Personal information
- Full name: Adnan Al Hafez
- Date of birth: 23 April 1984 (age 41)
- Place of birth: Homs, Syria
- Height: 1.86 m (6 ft 1 in)
- Position: Goalkeeper

Senior career*
- Years: Team / Apps / (Gls)
- 2002–2009: Al-Karamah
- 2009–2010: Al-Taliya
- 2010–2014: Al-Wahda
- 2014–2015: Al-Karamah

International career^{‡}
- 2003–2005: Syria U-20
- 2006–2011: Syria / 3 / (0)

= Adnan Al-Hafez =

Syrian footballer (born 1984)

Adnan Al-Hafez (عَدْنَان الْحَافِظ; born April 23, 1984) is a Syrian former football goalkeeper.

==Club career==
Al Hafez started his professional career at the Syrian Premier League with Al-Karamah. On 27 July 2009, Al Hafez signed a two-year contract with Al-Taliya, but ten months later the contract has been dissolved.

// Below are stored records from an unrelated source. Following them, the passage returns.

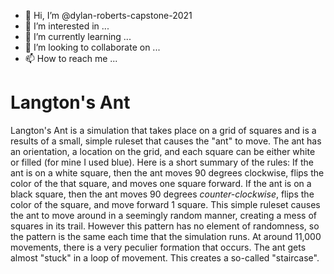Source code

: - 👋 Hi, I’m @dylan-roberts-capstone-2021
- 👀 I’m interested in ...
- 🌱 I’m currently learning ...
- 💞️ I’m looking to collaborate on ...
- 📫 How to reach me ...

# Langton's Ant
Langton's Ant is a simulation that takes place on a grid of squares and is a results of a small, simple ruleset that causes the "ant" to move. The ant
has an orientation, a location on the grid, and each square can be either white or filled (for mine I used blue). Here is a short summary of the rules:
If the ant is on a white square, then the ant moves 90 degrees clockwise, flips the color of the that square, and moves one square forward.
If the ant is on a black square, then the ant moves 90 degrees *counter-clockwise*, flips the color of the square, and move forward 1 square.
This simple ruleset causes the ant to move around in a seemingly random manner, creating a mess of squares in its trail. However this pattern has no
element of randomness, so the pattern is the same each time that the simulation runs. At around 11,000 movements, there is a very peculier formation that
occurs. The ant gets almost "stuck" in a loop of movement. This creates a so-called "staircase".
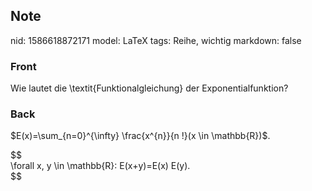 ## Note
nid: 1586618872171
model: LaTeX
tags: Reihe, wichtig
markdown: false

### Front
Wie lautet die \textit{Funktionalgleichung} der Exponentialfunktion?

### Back
$E(x)=\sum_{n=0}^{\infty} \frac{x^{n}}{n !}(x \in \mathbb{R})$.
<div>
  $$
</div>
<div>
  \forall x, y \in \mathbb{R}: E(x+y)=E(x) E(y).
</div>
<div>
  $$
</div>
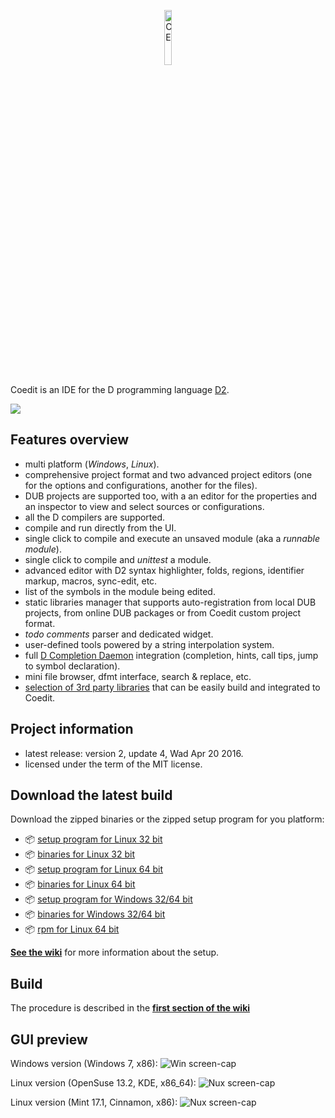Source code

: <p align="center">
  <img src="https://github.com/BBasile/Coedit/raw/master/logo/coedit.png?raw=true" width="15%" height="15%" alt="CE"/>
</p>

Coedit is an IDE for the D programming language [D2](http://dlang.org).

[![](https://github.com/BBasile/CoeditWikiData/raw/master/coedit.win7.33.png)](https://github.com/BBasile/CoeditWikiData/raw/master/coedit.win7.png)

**Features overview**
---
- multi platform (_Windows_, _Linux_).
- comprehensive project format and two advanced project editors (one for the options and configurations, another for the files).
- DUB projects are supported too, with a an editor for the properties and an inspector to view and select sources or configurations.
- all the D compilers are supported.
- compile and run directly from the UI.
- single click to compile and execute an unsaved module (aka a _runnable module_).
- single click to compile and _unittest_ a module.
- advanced editor with D2 syntax highlighter, folds, regions, identifier markup, macros, sync-edit, etc.
- list of the symbols in the module being edited.
- static libraries manager that supports auto-registration from local DUB projects, from online DUB packages or from Coedit custom project format.
- _todo comments_ parser and dedicated widget.
- user-defined tools powered by a string interpolation system.
- full [D Completion Daemon](https://github.com/Hackerpilot/DCD) integration (completion, hints, call tips, jump to symbol declaration).
- mini file browser, dfmt interface, search & replace, etc.
- [selection of 3rd party libraries](https://github.com/BBasile/metad) that can be easily build and integrated to Coedit.

**Project information**
---
- latest release: version 2, update 4, Wad Apr 20 2016.
- licensed under the term of the MIT license.

**Download the latest build**
---
Download the zipped binaries or the zipped setup program for you platform:

- :package: [setup program for Linux 32 bit](https://github.com/BBasile/Coedit/releases/download/2_update_4/coedit.2update4.linux32.setup.zip)
- :package: [binaries for Linux 32 bit](https://github.com/BBasile/Coedit/releases/download/2_update_4/coedit.2update4.linux32.zip)
- :package: [setup program for Linux 64 bit](https://github.com/BBasile/Coedit/releases/download/2_update_4/coedit.2update4.linux64.setup.zip)
- :package: [binaries for Linux 64 bit](https://github.com/BBasile/Coedit/releases/download/2_update_4/coedit.2update4.linux64.zip)
- :package: [setup program for Windows 32/64 bit](https://github.com/BBasile/Coedit/releases/download/2_update_4/coedit.2update4.win32.setup.zip)
- :package: [binaries for Windows 32/64 bit](https://github.com/BBasile/Coedit/releases/download/2_update_4/coedit.2update4.win32.zip)
- :package: [rpm for Linux 64 bit](https://github.com/BBasile/Coedit/releases/download/2_update_4/coedit-2-update4.x86_64.rpm)

[**See the wiki**](https://github.com/BBasile/Coedit/wiki#detailed-setup-procedure) for more information about the setup. 

**Build**
---

The procedure is described in the [**first section of the wiki**](https://github.com/BBasile/Coedit/wiki#detailed-setup-procedure)

**GUI preview**
---
Windows version (Windows 7, x86):
![Win screen-cap](https://github.com/BBasile/CoeditWikiData/raw/master/coedit.win7.png "Coedit GUI preview")

Linux version (OpenSuse 13.2, KDE, x86_64):
![Nux screen-cap](https://github.com/BBasile/CoeditWikiData/raw/master/coedit.linux.kde.png "Coedit GUI preview")

Linux version (Mint 17.1, Cinnamon, x86):
![Nux screen-cap](https://github.com/BBasile/CoeditWikiData/raw/master/coedit.linux.cinnamon.png "Coedit GUI preview")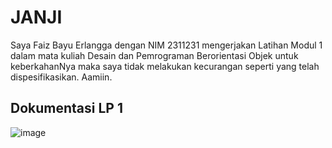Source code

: # JANJI
Saya Faiz Bayu Erlangga dengan NIM 2311231 mengerjakan Latihan Modul 1 dalam mata kuliah Desain dan Pemrograman Berorientasi Objek untuk keberkahanNya maka saya tidak melakukan kecurangan seperti yang telah dispesifikasikan. Aamiin.

## Dokumentasi LP 1
![image](https://github.com/user-attachments/assets/5e4f41cc-b0e8-46a3-9291-b8db75473bae)







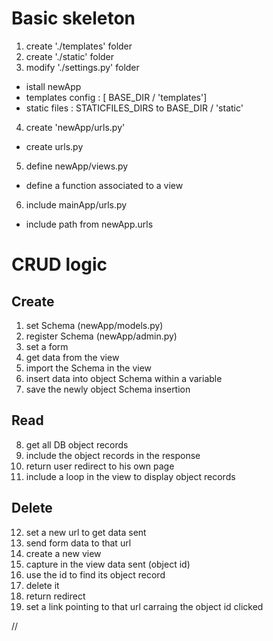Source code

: # Basic skeleton

1. create './templates' folder
2. create './static' folder
3. modify './settings.py' folder
  * istall newApp
  * templates config : [ BASE_DIR / 'templates']
  * static files : STATICFILES_DIRS to BASE_DIR / 'static'
4. create 'newApp/urls.py'
  * create urls.py
5. define newApp/views.py
  * define a function associated to a view
6. include mainApp/urls.py
  * include path from newApp.urls


# CRUD logic

## Create
1. set Schema (newApp/models.py)
2. register Schema (newApp/admin.py)
3. set a form
4. get data from the view
5. import the Schema in the view
6. insert data into object Schema within a variable
7. save the newly object Schema insertion

## Read
8. get all DB object records
9. include the object records in the response
10. return user redirect to his own page
11. include a loop in the view to display object records

## Delete
12. set a new url to get data sent
13. send form data to that url
14. create a new view
15. capture in the view data sent (object id)
16. use the id to find its object record
17. delete it
16. return redirect
15. set a link pointing to that url carraing the object id clicked



//
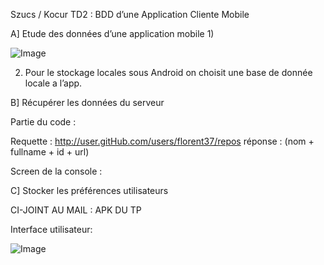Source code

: Szucs / Kocur 
TD2 : BDD d’une Application Cliente Mobile

A] Etude des données d’une application mobile 
1)

![Image](https://github.com/Chiriusse/LPSIL_KS/tree/master/images/shemas.png?raw=true "title")

2) Pour le stockage locales sous Android on choisit une base de donnée locale a l’app.

B] Récupérer les données du serveur

Partie du code :



Requette :
http://user.gitHub.com/users/florent37/repos
réponse :  (nom + fullname + id + url)

Screen de la console :




C] Stocker les préférences utilisateurs 

CI-JOINT AU  MAIL : APK DU TP 

Interface utilisateur: 

![Image](https://github.com/Chiriusse/LPSIL_KS/tree/master/images/appMobile.png)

On May 22, 2010, Al Hafez moved to Al-Wahda in the Syrian Premier League and signed a two-year contract.

==International career==
Al Hafez plays between 2003 and 2005 for the Under-19 Syrian national team. The Syrian U-19 team that finished in Fourth place in the AFC U-19 Championship 2004 in Malaysia and he was a part of the Syrian U-20 team in the FIFA U-20 World Cup 2005. in the Netherlands.

He played against Canada, Italy in the group-stage of the FIFA U-20 World Cup 2005 and against Brazil in the Round of 16.

He was named in the Syrian senior squad for the 2011 AFC Asian Cup in Qatar.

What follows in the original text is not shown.